▸ Aim of the exercise
Copy out the data that comes next, character for character, and leave the images aside.

▸ Given data
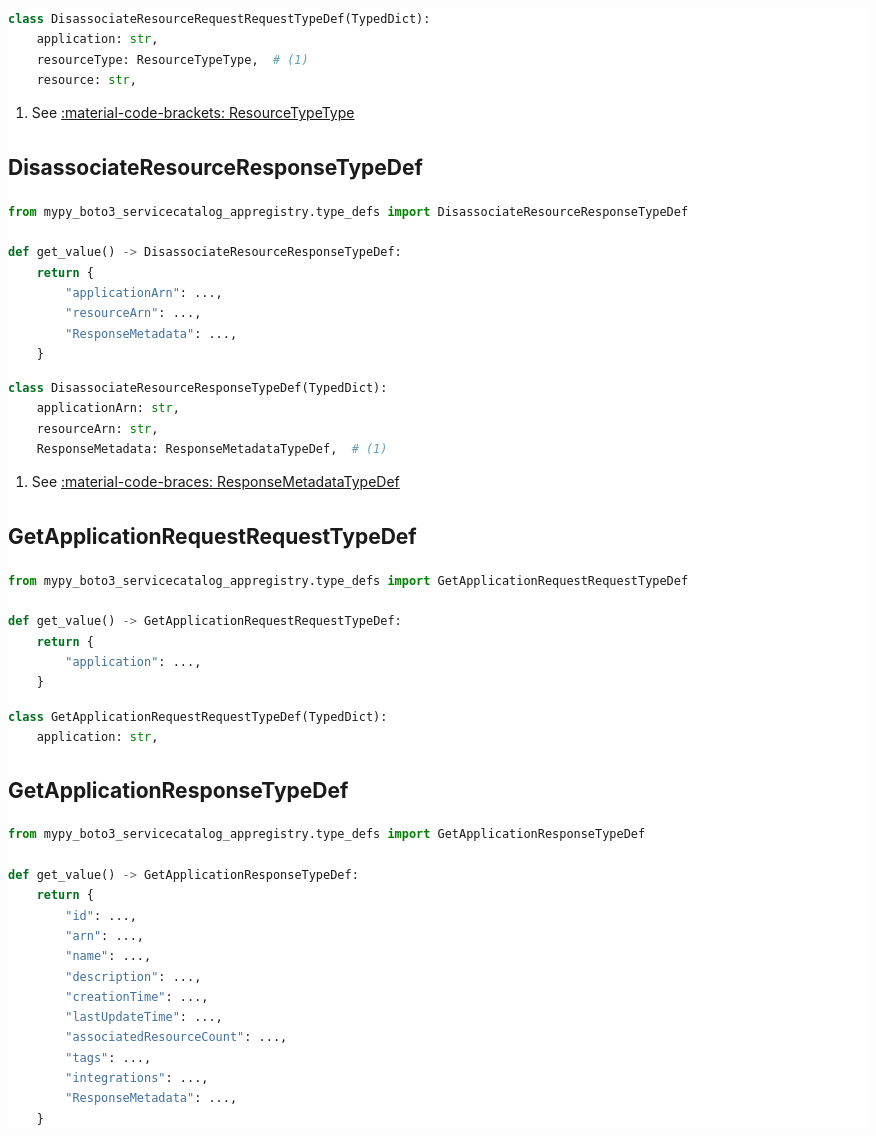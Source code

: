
 ```python title="Definition"
class DisassociateResourceRequestRequestTypeDef(TypedDict):
    application: str,
    resourceType: ResourceTypeType,  # (1)
    resource: str,
```

1. See [:material-code-brackets: ResourceTypeType](./literals.md#resourcetypetype) 
## DisassociateResourceResponseTypeDef

```python title="Usage Example"
from mypy_boto3_servicecatalog_appregistry.type_defs import DisassociateResourceResponseTypeDef

def get_value() -> DisassociateResourceResponseTypeDef:
    return {
        "applicationArn": ...,
        "resourceArn": ...,
        "ResponseMetadata": ...,
    }
```

```python title="Definition"
class DisassociateResourceResponseTypeDef(TypedDict):
    applicationArn: str,
    resourceArn: str,
    ResponseMetadata: ResponseMetadataTypeDef,  # (1)
```

1. See [:material-code-braces: ResponseMetadataTypeDef](./type_defs.md#responsemetadatatypedef) 
## GetApplicationRequestRequestTypeDef

```python title="Usage Example"
from mypy_boto3_servicecatalog_appregistry.type_defs import GetApplicationRequestRequestTypeDef

def get_value() -> GetApplicationRequestRequestTypeDef:
    return {
        "application": ...,
    }
```

```python title="Definition"
class GetApplicationRequestRequestTypeDef(TypedDict):
    application: str,
```

## GetApplicationResponseTypeDef

```python title="Usage Example"
from mypy_boto3_servicecatalog_appregistry.type_defs import GetApplicationResponseTypeDef

def get_value() -> GetApplicationResponseTypeDef:
    return {
        "id": ...,
        "arn": ...,
        "name": ...,
        "description": ...,
        "creationTime": ...,
        "lastUpdateTime": ...,
        "associatedResourceCount": ...,
        "tags": ...,
        "integrations": ...,
        "ResponseMetadata": ...,
    }
```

▸ Written solution
Source code

:
 ```python title="Definition"
class DisassociateResourceRequestRequestTypeDef(TypedDict):
    application: str,
    resourceType: ResourceTypeType,  # (1)
    resource: str,
```

1. See [:material-code-brackets: ResourceTypeType](./literals.md#resourcetypetype) 
## DisassociateResourceResponseTypeDef

```python title="Usage Example"
from mypy_boto3_servicecatalog_appregistry.type_defs import DisassociateResourceResponseTypeDef

def get_value() -> DisassociateResourceResponseTypeDef:
    return {
        "applicationArn": ...,
        "resourceArn": ...,
        "ResponseMetadata": ...,
    }
```

```python title="Definition"
class DisassociateResourceResponseTypeDef(TypedDict):
    applicationArn: str,
    resourceArn: str,
    ResponseMetadata: ResponseMetadataTypeDef,  # (1)
```

1. See [:material-code-braces: ResponseMetadataTypeDef](./type_defs.md#responsemetadatatypedef) 
## GetApplicationRequestRequestTypeDef

```python title="Usage Example"
from mypy_boto3_servicecatalog_appregistry.type_defs import GetApplicationRequestRequestTypeDef

def get_value() -> GetApplicationRequestRequestTypeDef:
    return {
        "application": ...,
    }
```

```python title="Definition"
class GetApplicationRequestRequestTypeDef(TypedDict):
    application: str,
```

## GetApplicationResponseTypeDef

```python title="Usage Example"
from mypy_boto3_servicecatalog_appregistry.type_defs import GetApplicationResponseTypeDef

def get_value() -> GetApplicationResponseTypeDef:
    return {
        "id": ...,
        "arn": ...,
        "name": ...,
        "description": ...,
        "creationTime": ...,
        "lastUpdateTime": ...,
        "associatedResourceCount": ...,
        "tags": ...,
        "integrations": ...,
        "ResponseMetadata": ...,
    }
```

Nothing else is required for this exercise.